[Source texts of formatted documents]
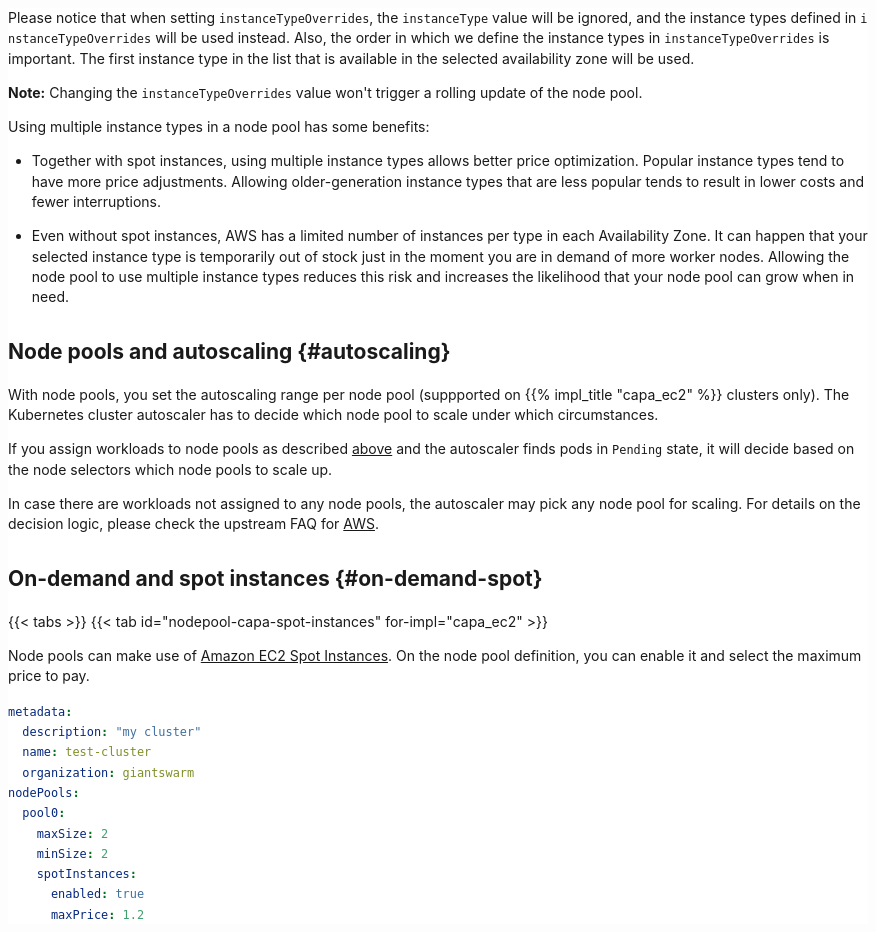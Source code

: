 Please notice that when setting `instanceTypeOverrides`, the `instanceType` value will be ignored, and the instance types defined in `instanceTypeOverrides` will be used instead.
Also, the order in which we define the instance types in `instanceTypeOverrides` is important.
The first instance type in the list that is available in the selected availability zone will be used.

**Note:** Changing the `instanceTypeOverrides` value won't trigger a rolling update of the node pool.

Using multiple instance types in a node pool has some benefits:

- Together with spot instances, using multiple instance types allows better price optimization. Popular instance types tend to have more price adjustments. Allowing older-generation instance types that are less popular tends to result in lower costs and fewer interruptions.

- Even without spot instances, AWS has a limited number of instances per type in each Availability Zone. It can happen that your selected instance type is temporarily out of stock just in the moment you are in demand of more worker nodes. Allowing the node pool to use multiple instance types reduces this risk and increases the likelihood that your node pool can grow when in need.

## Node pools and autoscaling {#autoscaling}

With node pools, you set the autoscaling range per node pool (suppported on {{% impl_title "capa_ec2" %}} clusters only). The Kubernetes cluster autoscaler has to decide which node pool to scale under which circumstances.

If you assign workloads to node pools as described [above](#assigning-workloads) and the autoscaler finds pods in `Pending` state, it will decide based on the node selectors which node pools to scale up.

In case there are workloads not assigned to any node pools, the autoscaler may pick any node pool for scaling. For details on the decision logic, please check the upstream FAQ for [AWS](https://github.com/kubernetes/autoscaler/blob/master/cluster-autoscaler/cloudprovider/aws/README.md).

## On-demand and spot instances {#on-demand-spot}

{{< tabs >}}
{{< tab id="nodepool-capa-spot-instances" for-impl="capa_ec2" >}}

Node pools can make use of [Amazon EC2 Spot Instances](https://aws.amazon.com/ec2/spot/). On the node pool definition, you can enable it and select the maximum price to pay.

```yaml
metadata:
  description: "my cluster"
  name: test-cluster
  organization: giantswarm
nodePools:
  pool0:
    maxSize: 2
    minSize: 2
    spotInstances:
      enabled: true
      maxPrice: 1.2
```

...

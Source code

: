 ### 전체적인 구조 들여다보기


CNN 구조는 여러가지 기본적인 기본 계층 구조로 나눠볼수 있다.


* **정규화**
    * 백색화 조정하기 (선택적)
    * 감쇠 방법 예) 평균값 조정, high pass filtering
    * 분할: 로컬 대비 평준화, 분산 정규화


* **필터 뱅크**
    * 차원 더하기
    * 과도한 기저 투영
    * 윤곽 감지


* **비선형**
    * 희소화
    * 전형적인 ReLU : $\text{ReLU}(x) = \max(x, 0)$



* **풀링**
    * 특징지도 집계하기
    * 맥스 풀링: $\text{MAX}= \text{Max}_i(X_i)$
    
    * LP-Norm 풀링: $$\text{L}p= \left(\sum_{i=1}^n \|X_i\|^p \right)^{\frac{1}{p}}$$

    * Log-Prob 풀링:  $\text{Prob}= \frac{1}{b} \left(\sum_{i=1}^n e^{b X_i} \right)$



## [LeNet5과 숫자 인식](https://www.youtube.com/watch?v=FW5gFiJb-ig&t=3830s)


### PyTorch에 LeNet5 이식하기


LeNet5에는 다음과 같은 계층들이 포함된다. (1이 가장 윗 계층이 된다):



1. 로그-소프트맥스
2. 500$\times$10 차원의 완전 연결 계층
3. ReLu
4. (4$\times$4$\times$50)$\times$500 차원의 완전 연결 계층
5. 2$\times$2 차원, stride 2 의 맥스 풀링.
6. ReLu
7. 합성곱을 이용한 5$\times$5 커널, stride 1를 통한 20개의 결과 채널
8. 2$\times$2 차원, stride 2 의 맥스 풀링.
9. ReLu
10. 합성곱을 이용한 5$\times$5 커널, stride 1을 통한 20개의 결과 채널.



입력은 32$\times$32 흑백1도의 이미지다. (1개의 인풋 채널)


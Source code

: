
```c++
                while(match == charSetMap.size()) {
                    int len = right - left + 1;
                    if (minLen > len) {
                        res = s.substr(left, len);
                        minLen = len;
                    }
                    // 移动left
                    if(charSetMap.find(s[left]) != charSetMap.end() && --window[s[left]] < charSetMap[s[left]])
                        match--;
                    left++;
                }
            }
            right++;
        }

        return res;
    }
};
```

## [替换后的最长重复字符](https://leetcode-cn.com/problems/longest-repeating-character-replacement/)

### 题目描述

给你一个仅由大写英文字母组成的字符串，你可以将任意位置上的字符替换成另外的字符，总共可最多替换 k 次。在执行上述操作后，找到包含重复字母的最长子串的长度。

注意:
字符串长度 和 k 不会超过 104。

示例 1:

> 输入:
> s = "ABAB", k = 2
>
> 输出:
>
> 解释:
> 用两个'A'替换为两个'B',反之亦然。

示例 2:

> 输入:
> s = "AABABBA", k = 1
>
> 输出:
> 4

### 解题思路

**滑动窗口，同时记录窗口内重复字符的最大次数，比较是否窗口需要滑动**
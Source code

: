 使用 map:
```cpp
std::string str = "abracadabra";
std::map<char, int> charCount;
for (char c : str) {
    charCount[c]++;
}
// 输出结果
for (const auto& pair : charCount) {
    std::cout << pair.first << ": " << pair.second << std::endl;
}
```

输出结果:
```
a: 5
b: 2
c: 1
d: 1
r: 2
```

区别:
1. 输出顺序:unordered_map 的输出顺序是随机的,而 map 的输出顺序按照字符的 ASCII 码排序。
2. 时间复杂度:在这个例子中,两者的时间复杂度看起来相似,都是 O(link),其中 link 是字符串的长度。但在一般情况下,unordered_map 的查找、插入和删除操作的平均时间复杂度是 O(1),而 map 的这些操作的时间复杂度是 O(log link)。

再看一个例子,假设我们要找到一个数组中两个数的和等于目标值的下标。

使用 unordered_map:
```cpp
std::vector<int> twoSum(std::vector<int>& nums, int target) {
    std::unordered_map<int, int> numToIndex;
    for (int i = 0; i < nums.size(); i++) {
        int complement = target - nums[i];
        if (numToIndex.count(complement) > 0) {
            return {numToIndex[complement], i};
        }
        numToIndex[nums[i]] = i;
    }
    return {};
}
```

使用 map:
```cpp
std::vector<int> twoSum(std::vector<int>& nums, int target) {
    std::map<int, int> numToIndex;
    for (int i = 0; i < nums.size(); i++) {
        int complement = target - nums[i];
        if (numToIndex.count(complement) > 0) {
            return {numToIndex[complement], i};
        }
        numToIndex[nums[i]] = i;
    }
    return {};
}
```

» **Aim of the task**
Show the lines of the records above that mention "autoscaler".

» **Answer section**
With node pools, you set the autoscaling range per node pool (suppported on {{% impl_title "capa_ec2" %}} clusters only). The Kubernetes cluster autoscaler has to decide which node pool to scale under which circumstances.
If you assign workloads to node pools as described [above](#assigning-workloads) and the autoscaler finds pods in `Pending` state, it will decide based on the node selectors which node pools to scale up.
In case there are workloads not assigned to any node pools, the autoscaler may pick any node pool for scaling. For details on the decision logic, please check the upstream FAQ for [AWS](https://github.com/kubernetes/autoscaler/blob/master/cluster-autoscaler/cloudprovider/aws/README.md).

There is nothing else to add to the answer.